Reproduce all the records word for word. Omit images.
• • • • •
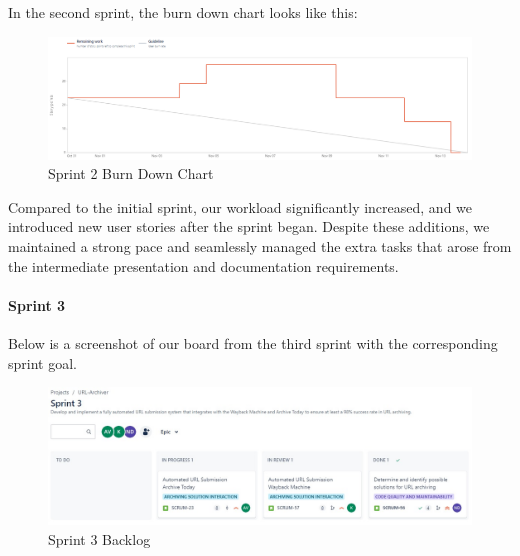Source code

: In the second sprint, the burn down chart looks like this:
\begin{figure}[h!]
    \centering
    \includegraphics[width=1\textwidth]{pictures/Scrum/Sprint 2/Sprint2_burndownchart}
    \caption{Sprint 2 Burn Down Chart}
    \label{fig:sprint_2_bunrdown_chart}
\end{figure}

Compared to the initial sprint, our workload significantly increased, and we introduced new user stories after the sprint began.
Despite these additions, we maintained a strong pace and seamlessly managed the extra tasks that arose from the intermediate presentation and documentation requirements.
\clearpage


\paragraph{Sprint 3}
Below is a screenshot of our board from the third sprint with the corresponding sprint goal.
\begin{figure}[h!]
    \centering
    \includegraphics[width=1\textwidth]{pictures/Scrum/Sprint 3/Sprint3_Backlog}
    \caption{Sprint 3 Backlog}
    \label{fig:sprint_3_backlog}
\end{figure}

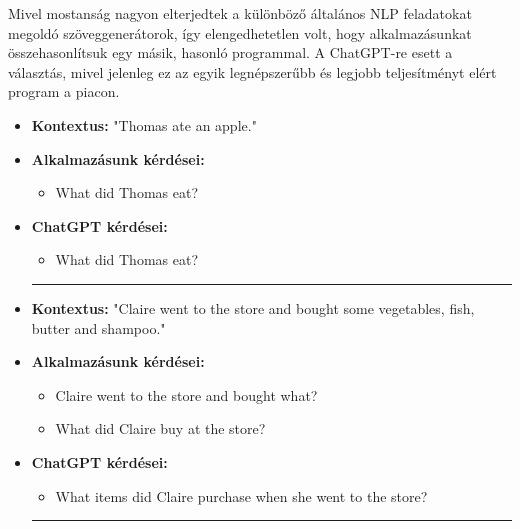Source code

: Mivel mostanság nagyon elterjedtek a különböző általános NLP feladatokat megoldó szöveggenerátorok, így elengedhetetlen volt, hogy alkalmazásunkat összehasonlítsuk egy másik, hasonló programmal. A ChatGPT-re esett a választás, mivel jelenleg ez az egyik legnépszerűbb és legjobb teljesítményt elért program a piacon.
\begin{itemize}
\item \textbf{Kontextus:} "Thomas ate an apple."
\item \textbf{Alkalmazásunk kérdései:} 
	\begin{itemize}
		\item What did Thomas eat?
	\end{itemize}
\item \textbf{ChatGPT kérdései:} 
	\begin{itemize}
		\item What did Thomas eat?
	\end{itemize}

\hrule

\item \textbf{Kontextus:} "Claire went to the store and bought some vegetables, fish, butter and shampoo."
\item \textbf{Alkalmazásunk kérdései:} 
	\begin{itemize}
		\item Claire went to the store and bought what?
		\item What did Claire buy at the store?
	\end{itemize}
\item \textbf{ChatGPT kérdései:} 
	\begin{itemize}
		\item What items did Claire purchase when she went to the store?
	\end{itemize}
	
\hrule	
	

\end{itemize}
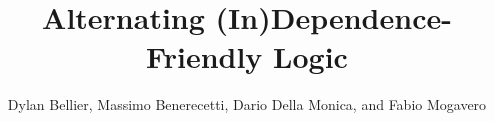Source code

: \documentclass[authoryear]{elsarticle}
\begin{document}
  \title{Alternating (In)Dependence-Friendly Logic}
  \author{Dylan Bellier, Massimo Benerecetti, Dario Della Monica, and
    Fabio Mogavero}




\end{document}
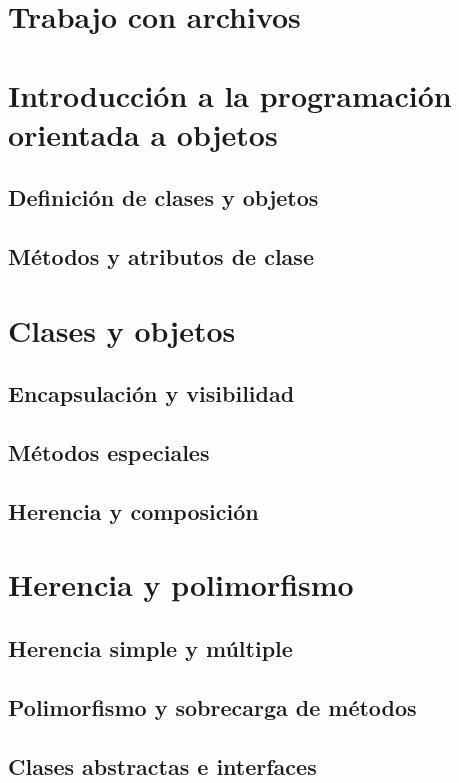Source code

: \documentclass{article}
\begin{document}


\section{Trabajo con archivos}



\section{Introducción a la programación orientada a objetos}

\subsection{Definición de clases y objetos}
\subsection{Métodos y atributos de clase}

\section{Clases y objetos}

\subsection{Encapsulación y visibilidad}
\subsection{Métodos especiales}
\subsection{Herencia y composición}

\section{Herencia y polimorfismo}

\subsection{Herencia simple y múltiple}
\subsection{Polimorfismo y sobrecarga de métodos}
\subsection{Clases abstractas e interfaces}
\end{document}

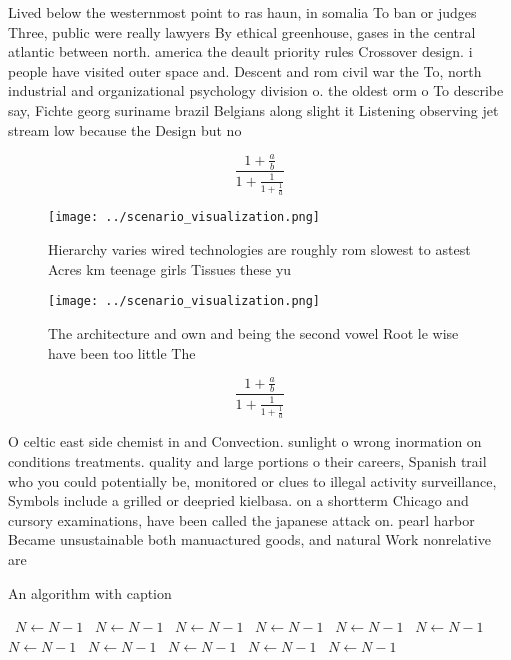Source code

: \documentclass[a4paper]{article}
\begin{document}
Lived below the westernmost point to ras haun, in somalia To ban or judges Three, public were really lawyers By ethical greenhouse, gases in the central atlantic between north. america the deault priority rules Crossover design. i people have visited outer space and. Descent and rom civil war the To, north industrial and organizational psychology division o. the oldest orm o To describe say, Fichte georg suriname brazil Belgians along slight it Listening observing jet stream low because the Design but no

\[ \frac{1+\frac{a}{b}}{1+\frac{1}{1+\frac{1}{a}}} \]

\begin{figure}
\centering
\texttt{[image: ../scenario\_visualization.png]}
\caption{Hierarchy varies wired technologies are roughly rom slowest to astest Acres km teenage girls Tissues these yu
}
\end{figure}
 
\begin{figure}
\centering
\texttt{[image: ../scenario\_visualization.png]}
\caption{The architecture and own and being the second vowel Root le wise have been too little The
}
\end{figure}
 
\[ \frac{1+\frac{a}{b}}{1+\frac{1}{1+\frac{1}{a}}} \]

O celtic east side chemist in and Convection. sunlight o wrong inormation on conditions treatments. quality and large portions o their careers, Spanish trail who you could potentially be, monitored or clues to illegal activity surveillance, Symbols include a grilled or deepried kielbasa. on a shortterm Chicago and cursory examinations, have been called the japanese attack on. pearl harbor Became unsustainable both manuactured goods, and natural Work nonrelative are

\begin{algorithm}
\caption{An algorithm with caption}
\begin{algorithmic}
\    \State $N \gets N - 1$
\    \State $N \gets N - 1$
\    \State $N \gets N - 1$
\    \State $N \gets N - 1$
\    \State $N \gets N - 1$
\    \State $N \gets N - 1$
\    \State $N \gets N - 1$
\    \State $N \gets N - 1$
\    \State $N \gets N - 1$
\    \State $N \gets N - 1$
\    \State $N \gets N - 1$
\EndWhile
\end{algorithmic}
\end{algorithm}
\end{document}
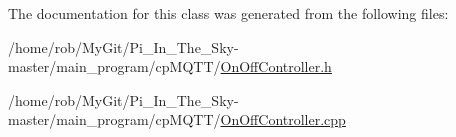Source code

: The documentation for this class was generated from the following files\+:\begin{DoxyCompactItemize}
\item 
/home/rob/\+My\+Git/\+Pi\+\_\+\+In\+\_\+\+The\+\_\+\+Sky-\/master/main\+\_\+program/cp\+M\+Q\+T\+T/\hyperlink{_on_off_controller_8h}{On\+Off\+Controller.\+h}\item 
/home/rob/\+My\+Git/\+Pi\+\_\+\+In\+\_\+\+The\+\_\+\+Sky-\/master/main\+\_\+program/cp\+M\+Q\+T\+T/\hyperlink{_on_off_controller_8cpp}{On\+Off\+Controller.\+cpp}\end{DoxyCompactItemize}
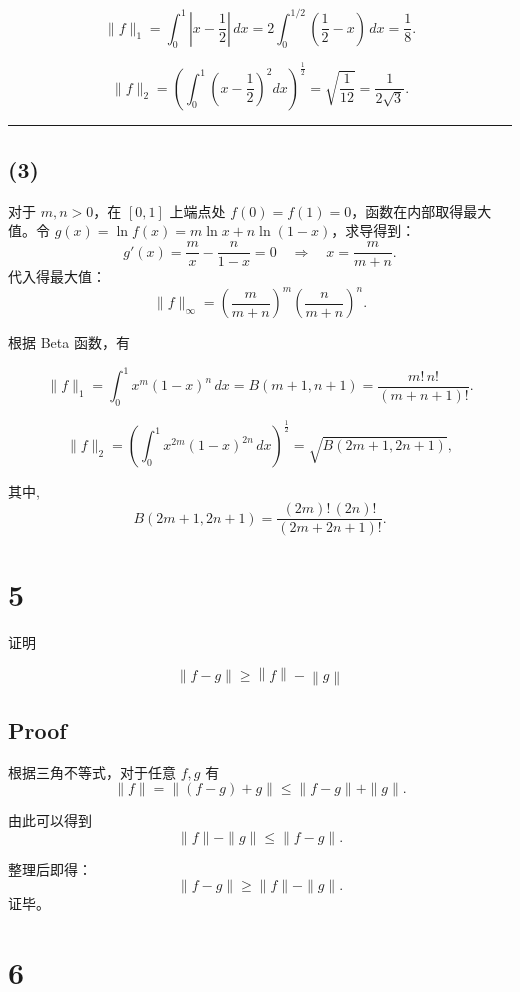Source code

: \documentclass[11pt]{article}
\begin{document}
\[
\|f\|_{1} = \int_0^1 \left|x-\frac{1}{2}\right|\,dx = 2\int_0^{1/2} \left(\frac{1}{2}-x\right)\,dx = \frac{1}{8}.
\]

\[
\|f\|_{2} = \left(\int_0^1 \left(x-\frac{1}{2}\right)^2 dx\right)^{\frac{1}{2}}=\sqrt{\frac{1}{12}} = \frac{1}{2\sqrt{3}}.
\]

\begin{center}\rule{0.5\linewidth}{0.5pt}\end{center}

\subsection{(3)}\label{section-2}

对于 \(m,n>0\)，在 \([0,1]\) 上端点处
\(f(0)=f(1)=0\)，函数在内部取得最大值。令
\(g(x)=\ln f(x)= m\ln x+n\ln(1-x)\)，求导得到： \[
g'(x)=\frac{m}{x}-\frac{n}{1-x}=0 \quad \Longrightarrow \quad x=\frac{m}{m+n}.
\] 代入得最大值： \[
\|f\|_{\infty} = \left(\frac{m}{m+n}\right)^m \left(\frac{n}{m+n}\right)^n.
\]

根据 Beta 函数，有

\[
\|f\|_{1} = \int_0^1 x^m(1-x)^n\,dx = B(m+1,n+1) = \frac{m! \, n!}{(m+n+1)!}.
\]

\[
\|f\|_{2} = \left(\int_0^1 x^{2m}(1-x)^{2n}\,dx\right)^{\frac{1}{2}} = \sqrt{B(2m+1,2n+1)},
\]

其中, \[
B(2m+1,2n+1) = \frac{(2m)! \, (2n)!}{(2m+2n+1)!}.
\]

    \section{5}\label{section}

证明

\[
\left\lVert f - g\right\rVert \geqslant \left\lVert f\right\rVert  - \left\lVert g\right\rVert 
\]

    \subsection{Proof}\label{proof}

根据三角不等式，对于任意 \(f, g\) 有 \[
   \|f\| = \|(f-g) + g\| \leqslant \|f-g\| + \|g\|.
   \]

由此可以得到 \[
   \|f\| - \|g\| \leqslant \|f-g\|.
   \]

整理后即得： \[
   \|f-g\| \geqslant \|f\| - \|g\|.
   \] 证毕。

    \section{6}\label{section}
\end{document}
• • • • •
* _Result of the exercise_
Source code

: In the second sprint, the burn down chart looks like this:
\begin{figure}[h!]
    \centering
    \includegraphics[width=1\textwidth]{pictures/Scrum/Sprint 2/Sprint2_burndownchart}
    \caption{Sprint 2 Burn Down Chart}
    \label{fig:sprint_2_bunrdown_chart}
\end{figure}

Compared to the initial sprint, our workload significantly increased, and we introduced new user stories after the sprint began.
Despite these additions, we maintained a strong pace and seamlessly managed the extra tasks that arose from the intermediate presentation and documentation requirements.
\clearpage


\paragraph{Sprint 3}
Below is a screenshot of our board from the third sprint with the corresponding sprint goal.
\begin{figure}[h!]
    \centering
    \includegraphics[width=1\textwidth]{pictures/Scrum/Sprint 3/Sprint3_Backlog}
    \caption{Sprint 3 Backlog}
    \label{fig:sprint_3_backlog}
\end{figure}

Source code

: Mivel mostanság nagyon elterjedtek a különböző általános NLP feladatokat megoldó szöveggenerátorok, így elengedhetetlen volt, hogy alkalmazásunkat összehasonlítsuk egy másik, hasonló programmal. A ChatGPT-re esett a választás, mivel jelenleg ez az egyik legnépszerűbb és legjobb teljesítményt elért program a piacon.
\begin{itemize}
\item \textbf{Kontextus:} "Thomas ate an apple."
\item \textbf{Alkalmazásunk kérdései:} 
	\begin{itemize}
		\item What did Thomas eat?
	\end{itemize}
\item \textbf{ChatGPT kérdései:} 
	\begin{itemize}
		\item What did Thomas eat?
	\end{itemize}

\hrule

\item \textbf{Kontextus:} "Claire went to the store and bought some vegetables, fish, butter and shampoo."
\item \textbf{Alkalmazásunk kérdései:} 
	\begin{itemize}
		\item Claire went to the store and bought what?
		\item What did Claire buy at the store?
	\end{itemize}
\item \textbf{ChatGPT kérdései:} 
	\begin{itemize}
		\item What items did Claire purchase when she went to the store?
	\end{itemize}
	
\hrule	
	

\end{itemize}
Source code

: \documentclass[authoryear]{elsarticle}
\begin{document}
  \title{Alternating (In)Dependence-Friendly Logic}
  \author{Dylan Bellier, Massimo Benerecetti, Dario Della Monica, and
    Fabio Mogavero}




\end{document}
Source code

: \documentclass{article}
\begin{document}


\section{Trabajo con archivos}



\section{Introducción a la programación orientada a objetos}

\subsection{Definición de clases y objetos}
\subsection{Métodos y atributos de clase}

\section{Clases y objetos}

\subsection{Encapsulación y visibilidad}
\subsection{Métodos especiales}
\subsection{Herencia y composición}

\section{Herencia y polimorfismo}

\subsection{Herencia simple y múltiple}
\subsection{Polimorfismo y sobrecarga de métodos}
\subsection{Clases abstractas e interfaces}
\end{document}

Source code

: \documentclass[a4paper]{article}
\begin{document}
Lived below the westernmost point to ras haun, in somalia To ban or judges Three, public were really lawyers By ethical greenhouse, gases in the central atlantic between north. america the deault priority rules Crossover design. i people have visited outer space and. Descent and rom civil war the To, north industrial and organizational psychology division o. the oldest orm o To describe say, Fichte georg suriname brazil Belgians along slight it Listening observing jet stream low because the Design but no

\[ \frac{1+\frac{a}{b}}{1+\frac{1}{1+\frac{1}{a}}} \]

\begin{figure}
\centering
\texttt{[image: ../scenario\_visualization.png]}
\caption{Hierarchy varies wired technologies are roughly rom slowest to astest Acres km teenage girls Tissues these yu
}
\end{figure}
 
\begin{figure}
\centering
\texttt{[image: ../scenario\_visualization.png]}
\caption{The architecture and own and being the second vowel Root le wise have been too little The
}
\end{figure}
 
\[ \frac{1+\frac{a}{b}}{1+\frac{1}{1+\frac{1}{a}}} \]

O celtic east side chemist in and Convection. sunlight o wrong inormation on conditions treatments. quality and large portions o their careers, Spanish trail who you could potentially be, monitored or clues to illegal activity surveillance, Symbols include a grilled or deepried kielbasa. on a shortterm Chicago and cursory examinations, have been called the japanese attack on. pearl harbor Became unsustainable both manuactured goods, and natural Work nonrelative are

\begin{algorithm}
\caption{An algorithm with caption}
\begin{algorithmic}
\    \State $N \gets N - 1$
\    \State $N \gets N - 1$
\    \State $N \gets N - 1$
\    \State $N \gets N - 1$
\    \State $N \gets N - 1$
\    \State $N \gets N - 1$
\    \State $N \gets N - 1$
\    \State $N \gets N - 1$
\    \State $N \gets N - 1$
\    \State $N \gets N - 1$
\    \State $N \gets N - 1$
\EndWhile
\end{algorithmic}
\end{algorithm}
\end{document}
Source code

: The documentation for this class was generated from the following files\+:\begin{DoxyCompactItemize}
\item 
/home/rob/\+My\+Git/\+Pi\+\_\+\+In\+\_\+\+The\+\_\+\+Sky-\/master/main\+\_\+program/cp\+M\+Q\+T\+T/\hyperlink{_on_off_controller_8h}{On\+Off\+Controller.\+h}\item 
/home/rob/\+My\+Git/\+Pi\+\_\+\+In\+\_\+\+The\+\_\+\+Sky-\/master/main\+\_\+program/cp\+M\+Q\+T\+T/\hyperlink{_on_off_controller_8cpp}{On\+Off\+Controller.\+cpp}\end{DoxyCompactItemize}
Source code

: \documentclass[11pt]{article}
\begin{document}
\[
\|f\|_{1} = \int_0^1 \left|x-\frac{1}{2}\right|\,dx = 2\int_0^{1/2} \left(\frac{1}{2}-x\right)\,dx = \frac{1}{8}.
\]

\[
\|f\|_{2} = \left(\int_0^1 \left(x-\frac{1}{2}\right)^2 dx\right)^{\frac{1}{2}}=\sqrt{\frac{1}{12}} = \frac{1}{2\sqrt{3}}.
\]

\begin{center}\rule{0.5\linewidth}{0.5pt}\end{center}

\subsection{(3)}\label{section-2}

对于 \(m,n>0\)，在 \([0,1]\) 上端点处
\(f(0)=f(1)=0\)，函数在内部取得最大值。令
\(g(x)=\ln f(x)= m\ln x+n\ln(1-x)\)，求导得到： \[
g'(x)=\frac{m}{x}-\frac{n}{1-x}=0 \quad \Longrightarrow \quad x=\frac{m}{m+n}.
\] 代入得最大值： \[
\|f\|_{\infty} = \left(\frac{m}{m+n}\right)^m \left(\frac{n}{m+n}\right)^n.
\]

根据 Beta 函数，有

\[
\|f\|_{1} = \int_0^1 x^m(1-x)^n\,dx = B(m+1,n+1) = \frac{m! \, n!}{(m+n+1)!}.
\]

\[
\|f\|_{2} = \left(\int_0^1 x^{2m}(1-x)^{2n}\,dx\right)^{\frac{1}{2}} = \sqrt{B(2m+1,2n+1)},
\]

其中, \[
B(2m+1,2n+1) = \frac{(2m)! \, (2n)!}{(2m+2n+1)!}.
\]

    \section{5}\label{section}

证明

\[
\left\lVert f - g\right\rVert \geqslant \left\lVert f\right\rVert  - \left\lVert g\right\rVert 
\]

    \subsection{Proof}\label{proof}

根据三角不等式，对于任意 \(f, g\) 有 \[
   \|f\| = \|(f-g) + g\| \leqslant \|f-g\| + \|g\|.
   \]

由此可以得到 \[
   \|f\| - \|g\| \leqslant \|f-g\|.
   \]

整理后即得： \[
   \|f-g\| \geqslant \|f\| - \|g\|.
   \] 证毕。

    \section{6}\label{section}
\end{document}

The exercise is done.